**Problem statement:** Each line that has the string "object" must be copied from the records below.

(Source records)

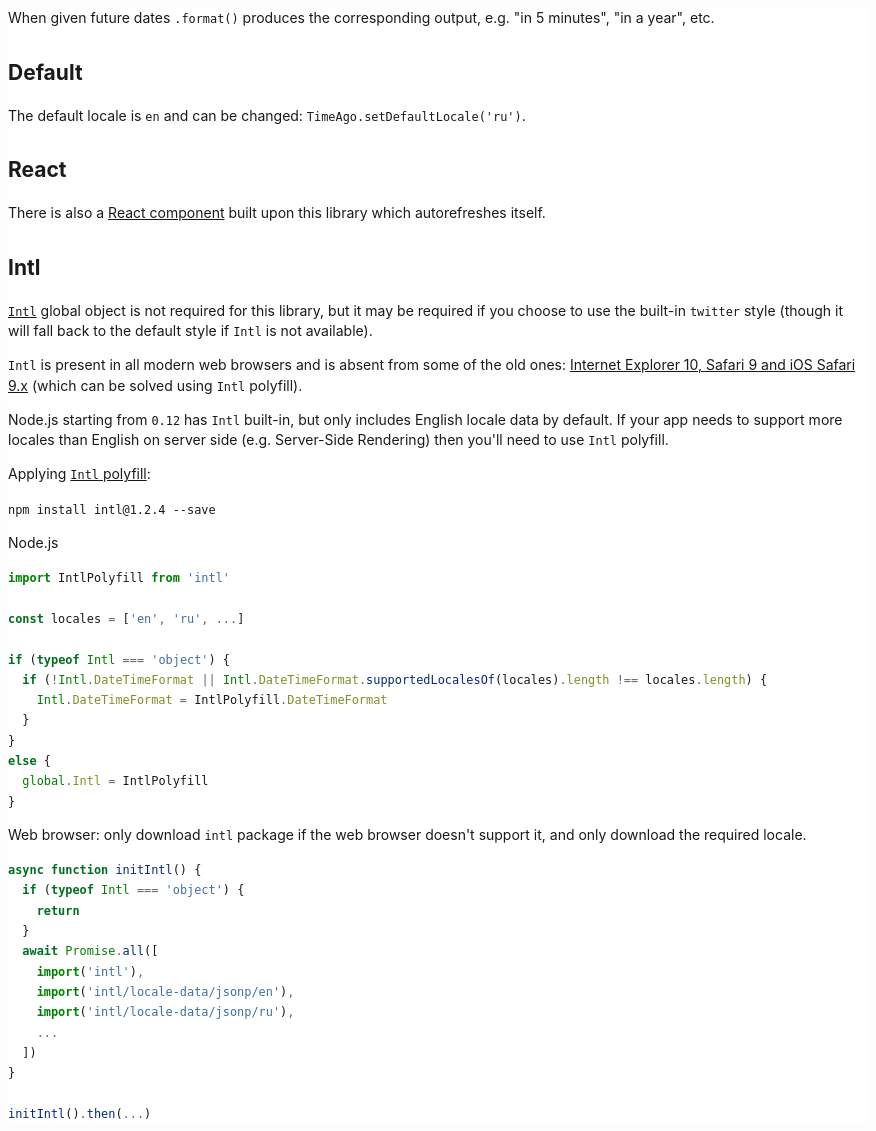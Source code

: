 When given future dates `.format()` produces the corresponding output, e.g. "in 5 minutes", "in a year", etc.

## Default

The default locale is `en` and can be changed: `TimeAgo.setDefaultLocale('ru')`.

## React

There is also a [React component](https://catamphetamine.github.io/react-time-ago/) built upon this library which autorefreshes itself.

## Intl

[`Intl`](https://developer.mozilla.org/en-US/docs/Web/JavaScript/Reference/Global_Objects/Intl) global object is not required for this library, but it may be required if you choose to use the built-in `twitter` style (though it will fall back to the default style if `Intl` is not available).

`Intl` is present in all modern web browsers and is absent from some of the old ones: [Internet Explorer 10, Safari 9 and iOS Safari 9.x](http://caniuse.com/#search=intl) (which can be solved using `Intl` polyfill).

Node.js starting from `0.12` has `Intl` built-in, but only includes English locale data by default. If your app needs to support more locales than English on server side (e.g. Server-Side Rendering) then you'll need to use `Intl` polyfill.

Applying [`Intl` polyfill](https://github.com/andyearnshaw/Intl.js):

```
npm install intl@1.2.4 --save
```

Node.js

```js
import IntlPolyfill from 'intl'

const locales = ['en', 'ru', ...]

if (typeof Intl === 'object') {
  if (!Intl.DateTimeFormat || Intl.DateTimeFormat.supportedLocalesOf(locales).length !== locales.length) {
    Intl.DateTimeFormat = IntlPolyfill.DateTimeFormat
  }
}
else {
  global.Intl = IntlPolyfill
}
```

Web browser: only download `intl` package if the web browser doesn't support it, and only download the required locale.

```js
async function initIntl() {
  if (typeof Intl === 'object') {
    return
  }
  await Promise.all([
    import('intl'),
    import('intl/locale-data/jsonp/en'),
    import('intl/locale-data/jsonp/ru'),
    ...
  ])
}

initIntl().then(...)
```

**Solution below:**
[`Intl`](https://developer.mozilla.org/en-US/docs/Web/JavaScript/Reference/Global_Objects/Intl) global object is not required for this library, but it may be required if you choose to use the built-in `twitter` style (though it will fall back to the default style if `Intl` is not available).
if (typeof Intl === 'object') {
  if (typeof Intl === 'object') {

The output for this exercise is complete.